A dire night in a dreich Edinburgh

Last night Mrs F&W and I went along to the Dissidence and Cyberspace - Freedom of Expression event at the Book Festival.

It started badly. The Chairman made a brief speech but quite forgot to introduce the two speakers. Hari Kunzru corrected the Chairman but it was downhill from then on. Kunzru was actually the best of the three on the platform, but still a walking, talking Mark 1 Guardianista.

The other panellist was Janne Teller, an archetypical Scandinavian pinko.

Like this:

1988-95: Economic/Political Advisor for the EU and the UN in Dar-es-Salaam (1988-89)
Brussels (1990-91)
New York (1991-93)
and Mozambique (1993-94), respectively.
and seemingly not short of a bob or two from the taxpayer and the great and the good:
Grants:

National Foundation for the Arts (2006, 2005, 2001)
National Foundation for the Arts (3-Year Stipend, 2002)
Literary Council (2006,2005,2003, 2002, 2001, 1999)
Author's Account (2006, 2001)
Harald Kidde's Foundation (1999)
Beckett Foundation (1999)
BG-Foundation (2000)

The endless rain battered the roof of the Spiegeltent while the audience were treated to a so-called defence of "freedom".

Ms Teller thought that the Danish cartoons of a year ago were terribly provocative although she meekly accepted that the reaction did indeed raise considerations of free speech. But the impression given to the audience was that the publication of the cartoons was the work of completely unrepresentative right-wingers. We weren't told that Jyllands-Posten is Denmark's largest-selling newspaper.

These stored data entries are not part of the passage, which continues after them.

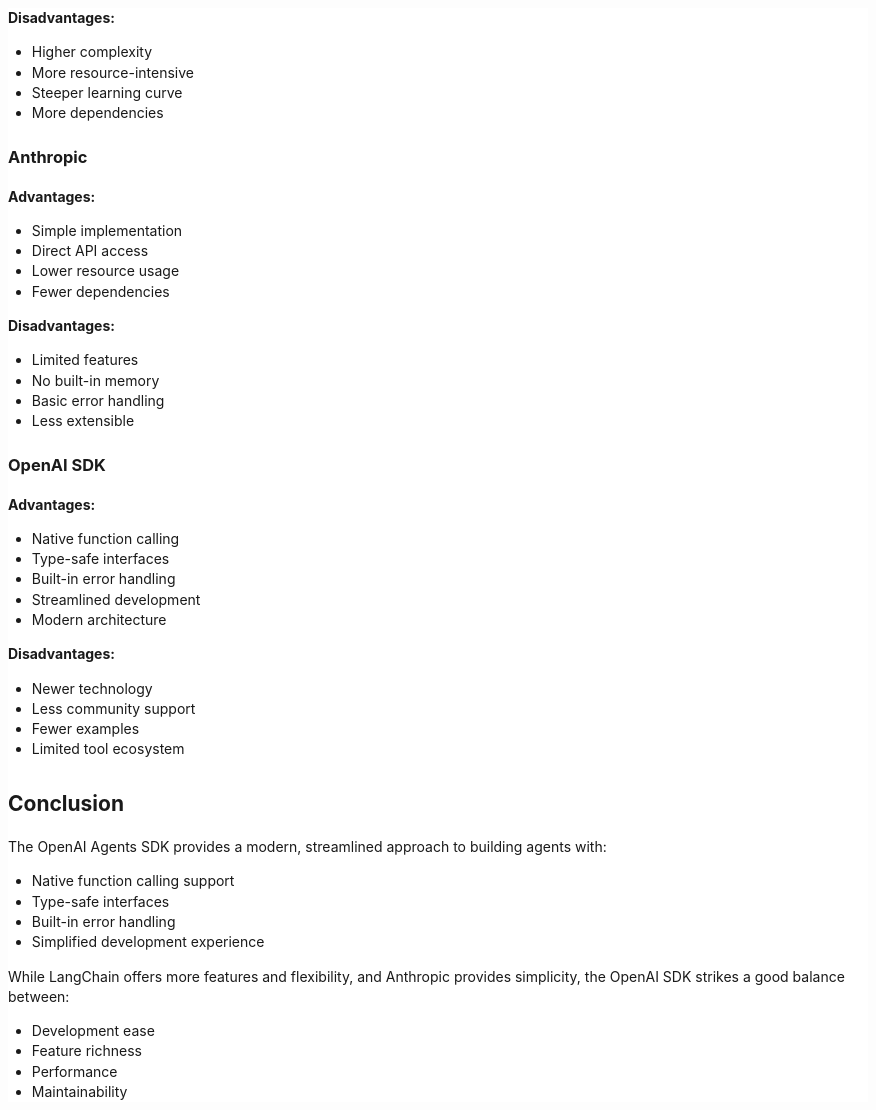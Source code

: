 **Disadvantages:**
- Higher complexity
- More resource-intensive
- Steeper learning curve
- More dependencies

### Anthropic
**Advantages:**
- Simple implementation
- Direct API access
- Lower resource usage
- Fewer dependencies

**Disadvantages:**
- Limited features
- No built-in memory
- Basic error handling
- Less extensible

### OpenAI SDK
**Advantages:**
- Native function calling
- Type-safe interfaces
- Built-in error handling
- Streamlined development
- Modern architecture

**Disadvantages:**
- Newer technology
- Less community support
- Fewer examples
- Limited tool ecosystem

## Conclusion

The OpenAI Agents SDK provides a modern, streamlined approach to building agents with:
- Native function calling support
- Type-safe interfaces
- Built-in error handling
- Simplified development experience

While LangChain offers more features and flexibility, and Anthropic provides simplicity, the OpenAI SDK strikes a good balance between:
- Development ease
- Feature richness
- Performance
- Maintainability
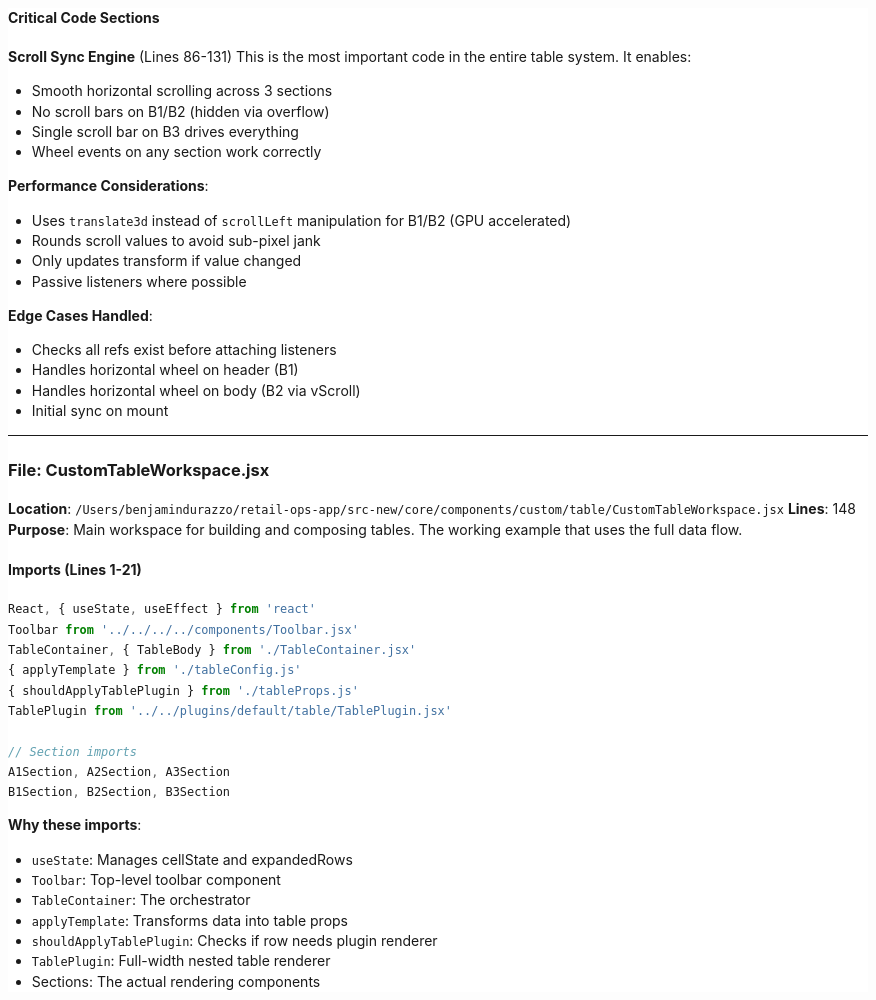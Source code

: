 #### **Critical Code Sections**

**Scroll Sync Engine** (Lines 86-131)
This is the most important code in the entire table system. It enables:
- Smooth horizontal scrolling across 3 sections
- No scroll bars on B1/B2 (hidden via overflow)
- Single scroll bar on B3 drives everything
- Wheel events on any section work correctly

**Performance Considerations**:
- Uses `translate3d` instead of `scrollLeft` manipulation for B1/B2 (GPU accelerated)
- Rounds scroll values to avoid sub-pixel jank
- Only updates transform if value changed
- Passive listeners where possible

**Edge Cases Handled**:
- Checks all refs exist before attaching listeners
- Handles horizontal wheel on header (B1)
- Handles horizontal wheel on body (B2 via vScroll)
- Initial sync on mount

---

### File: **CustomTableWorkspace.jsx**
**Location**: `/Users/benjamindurazzo/retail-ops-app/src-new/core/components/custom/table/CustomTableWorkspace.jsx`
**Lines**: 148
**Purpose**: Main workspace for building and composing tables. The working example that uses the full data flow.

#### **Imports** (Lines 1-21)
```javascript
React, { useState, useEffect } from 'react'
Toolbar from '../../../../components/Toolbar.jsx'
TableContainer, { TableBody } from './TableContainer.jsx'
{ applyTemplate } from './tableConfig.js'
{ shouldApplyTablePlugin } from './tableProps.js'
TablePlugin from '../../plugins/default/table/TablePlugin.jsx'

// Section imports
A1Section, A2Section, A3Section
B1Section, B2Section, B3Section
```

**Why these imports**:
- `useState`: Manages cellState and expandedRows
- `Toolbar`: Top-level toolbar component
- `TableContainer`: The orchestrator
- `applyTemplate`: Transforms data into table props
- `shouldApplyTablePlugin`: Checks if row needs plugin renderer
- `TablePlugin`: Full-width nested table renderer
- Sections: The actual rendering components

As far as Internet freedom was concerned, the market was the problem. Who would control the Internet, a plaintive Ms Teller whined. Well, without the market, there wouldn't have been an Internet I suppose. Problem solved.

Mr Kunzru did at least understand the desirability of freedom on the Net. But, like some of the audience, he thought that meant some kind of democratic control. He rightly condemned the collaboration of certain western Internet companies with the Chinese government but quite failed to realise that criticism and boycotts of such companies are part of the marketplace of ideas. Would "democracy" necessarily produce more freedom? The question wasn't considered of course.

Kunzru attacked the ownership of Google as being "closed". But if he'd returned to Charlotte Square at nine on Monday morning he could have walked in a few minutes to a dozen offices in which he could have bought shares in Google.

Google's source codes should be "open", opined Kunzru. I should have asked if he would be happy were I to pass off one of his books as being my own.

The rain continued. I couldn't be bothered to ask any questions. Afterwards I noticed that there was no sign of anyone from the audience lining up to buy books from the two speakers. All wasn't lost however. On the way home, Mrs F&W found a five-pound note in Shandwick Place. From the invisible hand I suppose.

1 comment:

David Farrer said...

Comments made on previous template:

James Higham
Sounds simply awful.

19 August 2007, 18:50:17 GMT+01:00
– Like – Reply





AntiCitizenOne
Their idea of freedom is what they let you do.